# Kerfing



## rkwoods (Dec 18, 2012)

I built a curved banquette by kerfing some 1/2'inch birch plywood. As this was my first time kerfing and building a banquette, I didn't think I could kerf a whole sheet of plywood for the back rest so I did it in three sections and filled the horizontal seams with wood putty. I think I need to reinforce these seams somehow. Any suggestions?


----------



## wormil (Nov 19, 2011)

You'll probably need to post a picture to get meaningful answers. Do you have a support structure behind the joints?


----------



## Loren (May 30, 2008)

Does it have to look good or can it be messy?

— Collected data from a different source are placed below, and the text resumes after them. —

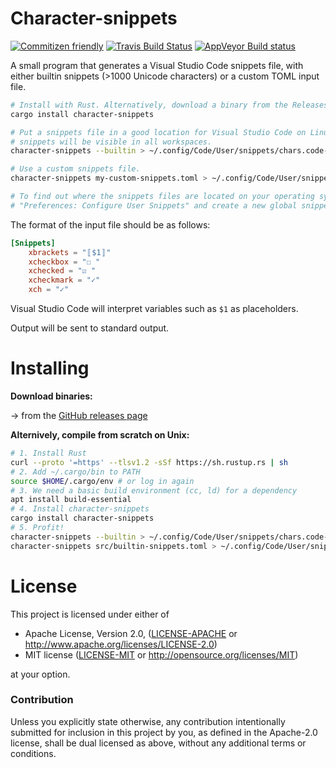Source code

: # Character-snippets

[![Commitizen friendly](https://img.shields.io/badge/commitizen-friendly-brightgreen.svg)](http://commitizen.github.io/cz-cli/)
[![Travis Build Status](https://travis-ci.org/bgeron/character-snippets.svg?branch=master)](https://travis-ci.org/bgeron/character-snippets)
[![AppVeyor Build status](https://ci.appveyor.com/api/projects/status/90nssws7muesco60?svg=true)](https://ci.appveyor.com/project/bgeron/character-snippets)

A small program that generates a Visual Studio Code snippets file, with either builtin snippets (>1000 Unicode characters) or a custom TOML input file.

```sh
# Install with Rust. Alternatively, download a binary from the Releases page.
cargo install character-snippets

# Put a snippets file in a good location for Visual Studio Code on Linux. These
# snippets will be visible in all workspaces.
character-snippets --builtin > ~/.config/Code/User/snippets/chars.code-snippets

# Use a custom snippets file.
character-snippets my-custom-snippets.toml > ~/.config/Code/User/snippets/chars.code-snippets

# To find out where the snippets files are located on your operating system, run
# "Preferences: Configure User Snippets" and create a new global snippets file.
```

The format of the input file should be as follows:

```toml
[Snippets]
    xbrackets = "〚$1〛"
    xcheckbox = "☐ "
    xchecked = "☑ "
    xcheckmark = "✓"
    xch = "✓"
```

Visual Studio Code will interpret variables such as `$1` as placeholders.

Output will be sent to standard output.

# Installing

**Download binaries:**

→ from the [GitHub releases page](https://github.com/bgeron/character-snippets/releases)

**Alternively, compile from scratch on Unix:**

```sh
# 1. Install Rust
curl --proto '=https' --tlsv1.2 -sSf https://sh.rustup.rs | sh
# 2. Add ~/.cargo/bin to PATH
source $HOME/.cargo/env # or log in again
# 3. We need a basic build environment (cc, ld) for a dependency
apt install build-essential
# 4. Install character-snippets
cargo install character-snippets
# 5. Profit!
character-snippets --builtin > ~/.config/Code/User/snippets/chars.code-snippets # for Linux
character-snippets src/builtin-snippets.toml > ~/.config/Code/User/snippets/chars.code-snippets
```

# License

This project is licensed under either of

 * Apache License, Version 2.0, ([LICENSE-APACHE](LICENSE-APACHE) or
   http://www.apache.org/licenses/LICENSE-2.0)
 * MIT license ([LICENSE-MIT](LICENSE-MIT) or
   http://opensource.org/licenses/MIT)

at your option.

### Contribution

Unless you explicitly state otherwise, any contribution intentionally submitted
for inclusion in this project by you, as defined in the Apache-2.0 license, shall be
dual licensed as above, without any additional terms or conditions.
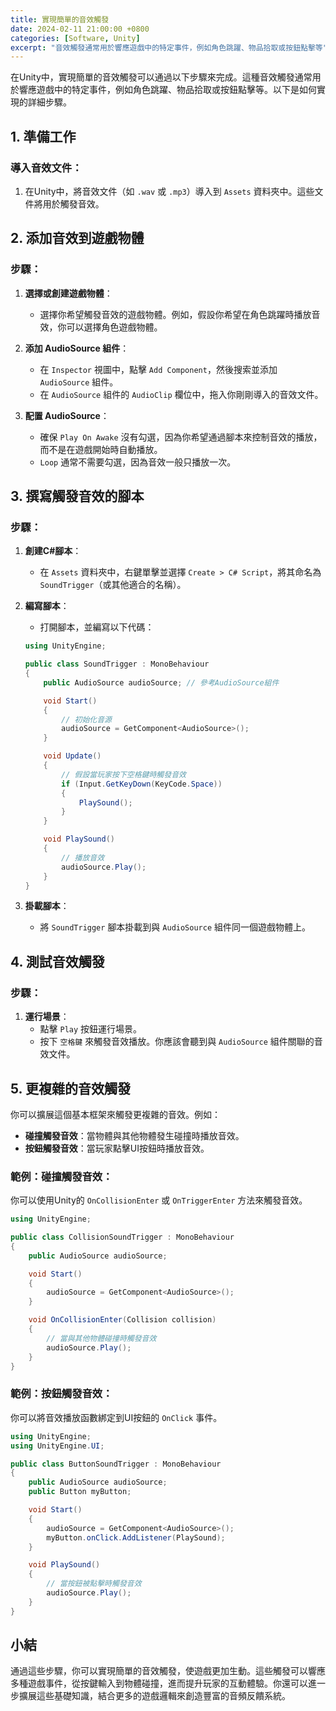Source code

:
 ```yaml
---
title: 實現簡單的音效觸發
date: 2024-02-11 21:00:00 +0800
categories: [Software, Unity]
excerpt: "音效觸發通常用於響應遊戲中的特定事件，例如角色跳躍、物品拾取或按鈕點擊等"
---
```


在Unity中，實現簡單的音效觸發可以通過以下步驟來完成。這種音效觸發通常用於響應遊戲中的特定事件，例如角色跳躍、物品拾取或按鈕點擊等。以下是如何實現的詳細步驟。

## **1. 準備工作**

### **導入音效文件**：
1. 在Unity中，將音效文件（如 `.wav` 或 `.mp3`）導入到 `Assets` 資料夾中。這些文件將用於觸發音效。

## **2. 添加音效到遊戲物體**

### **步驟**：
1. **選擇或創建遊戲物體**：
   - 選擇你希望觸發音效的遊戲物體。例如，假設你希望在角色跳躍時播放音效，你可以選擇角色遊戲物體。

2. **添加 AudioSource 組件**：
   - 在 `Inspector` 視圖中，點擊 `Add Component`，然後搜索並添加 `AudioSource` 組件。
   - 在 `AudioSource` 組件的 `AudioClip` 欄位中，拖入你剛剛導入的音效文件。

3. **配置 AudioSource**：
   - 確保 `Play On Awake` 沒有勾選，因為你希望通過腳本來控制音效的播放，而不是在遊戲開始時自動播放。
   - `Loop` 通常不需要勾選，因為音效一般只播放一次。

## **3. 撰寫觸發音效的腳本**

### **步驟**：
1. **創建C#腳本**：
   - 在 `Assets` 資料夾中，右鍵單擊並選擇 `Create > C# Script`，將其命名為 `SoundTrigger`（或其他適合的名稱）。

2. **編寫腳本**：
   - 打開腳本，並編寫以下代碼：

   ```csharp
   using UnityEngine;

   public class SoundTrigger : MonoBehaviour
   {
       public AudioSource audioSource; // 參考AudioSource組件

       void Start()
       {
           // 初始化音源
           audioSource = GetComponent<AudioSource>();
       }

       void Update()
       {
           // 假設當玩家按下空格鍵時觸發音效
           if (Input.GetKeyDown(KeyCode.Space))
           {
               PlaySound();
           }
       }

       void PlaySound()
       {
           // 播放音效
           audioSource.Play();
       }
   }
   ```

3. **掛載腳本**：
   - 將 `SoundTrigger` 腳本掛載到與 `AudioSource` 組件同一個遊戲物體上。

## **4. 測試音效觸發**

### **步驟**：
1. **運行場景**：
   - 點擊 `Play` 按鈕運行場景。
   - 按下 `空格鍵` 來觸發音效播放。你應該會聽到與 `AudioSource` 組件關聯的音效文件。

## **5. 更複雜的音效觸發**

你可以擴展這個基本框架來觸發更複雜的音效。例如：
- **碰撞觸發音效**：當物體與其他物體發生碰撞時播放音效。
- **按鈕觸發音效**：當玩家點擊UI按鈕時播放音效。

### **範例：碰撞觸發音效**：
你可以使用Unity的 `OnCollisionEnter` 或 `OnTriggerEnter` 方法來觸發音效。

```csharp
using UnityEngine;

public class CollisionSoundTrigger : MonoBehaviour
{
    public AudioSource audioSource;

    void Start()
    {
        audioSource = GetComponent<AudioSource>();
    }

    void OnCollisionEnter(Collision collision)
    {
        // 當與其他物體碰撞時觸發音效
        audioSource.Play();
    }
}
```

### **範例：按鈕觸發音效**：
你可以將音效播放函數綁定到UI按鈕的 `OnClick` 事件。

```csharp
using UnityEngine;
using UnityEngine.UI;

public class ButtonSoundTrigger : MonoBehaviour
{
    public AudioSource audioSource;
    public Button myButton;

    void Start()
    {
        audioSource = GetComponent<AudioSource>();
        myButton.onClick.AddListener(PlaySound);
    }

    void PlaySound()
    {
        // 當按鈕被點擊時觸發音效
        audioSource.Play();
    }
}
```

## **小結**

通過這些步驟，你可以實現簡單的音效觸發，使遊戲更加生動。這些觸發可以響應多種遊戲事件，從按鍵輸入到物體碰撞，進而提升玩家的互動體驗。你還可以進一步擴展這些基礎知識，結合更多的遊戲邏輯來創造豐富的音頻反饋系統。
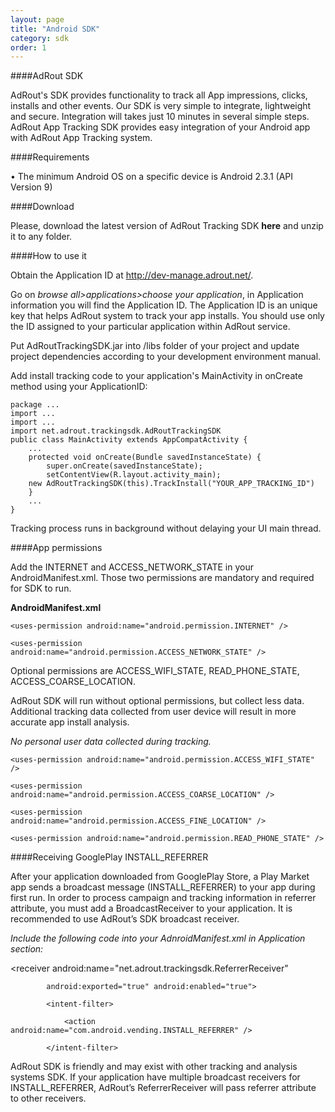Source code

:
 ```yaml
---
layout: page
title: "Android SDK"
category: sdk
order: 1
---
```


####AdRout SDK

AdRout's SDK provides functionality to track all App impressions, clicks, installs and other events. Our SDK is very simple to integrate, lightweight and secure. Integration will takes just 10 minutes in several simple steps.
AdRout App Tracking SDK provides easy integration of your Android app with AdRout App Tracking system.


####Requirements

•	The minimum Android OS on a specific device is Android 2.3.1 (API Version 9) 


####Download

Please, download the latest version of AdRout Tracking SDK **here** and unzip it to any folder.


####How to use it

Obtain the Application ID at http://dev-manage.adrout.net/. 

Go on *browse all>applications>choose your application*, in Application information you will find the Application ID. The Application ID is an unique key that helps AdRout system to track your app installs. You should use only the ID assigned to your particular application within AdRout service.

Put AdRoutTrackingSDK.jar  into /libs  folder of your project and update project dependencies according to your development environment manual.

Add install tracking code to your application's MainActivity in onCreate method using your ApplicationID:

	package ...
	import ...
	import ...
	import net.adrout.trackingsdk.AdRoutTrackingSDK
	public class MainActivity extends AppCompatActivity {
	    ...
	    protected void onCreate(Bundle savedInstanceState) {
	        super.onCreate(savedInstanceState);
	        setContentView(R.layout.activity_main);
		new AdRoutTrackingSDK(this).TrackInstall("YOUR_APP_TRACKING_ID")
	    }
	    ...
	}
	
Tracking process runs in background without delaying your UI main thread.


####App permissions

Add the INTERNET and ACCESS_NETWORK_STATE in your AndroidManifest.xml. Those two permissions are mandatory and required for SDK to run.

**AndroidManifest.xml**

  <!-- Include required permissions for AdRout SDK -->
  
    <uses-permission android:name="android.permission.INTERNET" />
    
    <uses-permission android:name="android.permission.ACCESS_NETWORK_STATE" />
	
Optional permissions are ACCESS_WIFI_STATE, READ_PHONE_STATE, ACCESS_COARSE_LOCATION.

AdRout SDK will run without optional permissions, but collect less data. Additional tracking data collected from user device will result in more accurate app install analysis.

*No personal user data collected during tracking.*


  <!-- optional permissions -->
   
   
    <uses-permission android:name="android.permission.ACCESS_WIFI_STATE" />
   
    <uses-permission android:name="android.permission.ACCESS_COARSE_LOCATION" />
    
    <uses-permission android:name="android.permission.ACCESS_FINE_LOCATION" />
    
    <uses-permission android:name="android.permission.READ_PHONE_STATE" />
    
    


####Receiving GooglePlay INSTALL_REFERRER

After your application downloaded from GooglePlay Store, a Play Market app sends a broadcast message (INSTALL_REFERRER) to your app during first run. In order to process campaign and tracking information in referrer attribute, you must add a BroadcastReceiver to your application. It is recommended to use AdRout’s SDK broadcast receiver.

*Include the following code into your AdnroidManifest.xml in Application section:*

  <receiver android:name="net.adrout.trackingsdk.ReferrerReceiver"
  
            android:exported="true" android:enabled="true">
            
            <intent-filter>
            
                <action android:name="com.android.vending.INSTALL_REFERRER" />
                
            </intent-filter>
            
  </receiver>
  
AdRout SDK is friendly and may exist with other tracking and analysis systems SDK. If your application have multiple broadcast receivers for INSTALL_REFERRER, AdRout’s ReferrerReceiver will pass referrer attribute to other receivers.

Thin bending plywood (Italian bending ply) can
be glued and stapled from the back with 3/8" 
crown staples. That will fix the bend well. It's
probably one of the quicker ways to get this
done. I would use plastic resin glue and a lot of 
staples. Contact cement could work without staples
but I'd be concerned about voids.


----------



## rkwoods (Dec 18, 2012)

Here's a photo of the back. I built this to hide two poles down in my basement.


----------



## rkwoods (Dec 18, 2012)

Here's a photo of the front


----------



## waho6o9 (May 6, 2011)

Bondo?


----------



## rkwoods (Dec 18, 2012)

Thought about Bondo. Probably a lot easier than fiberglass.


----------



## oldnovice (Mar 7, 2009)

Make sure that you have *plenty of ventilation* and *no sources of sparks/flames* in the area if you use Bondo!
Ventilation for yourself and no spark/flames for the Bondo fumes.


----------



## rkwoods (Dec 18, 2012)

I used to restore cars years ago and have used Bondo. Thanks!


----------



## wormil (Nov 19, 2011)

Ah, okay, I was thinking the seams were vertical. I would worry the bondo is too brittle and any flexing will crack it. Loren's idea of backing the seams with glued plywood seems like a safer bet.


----------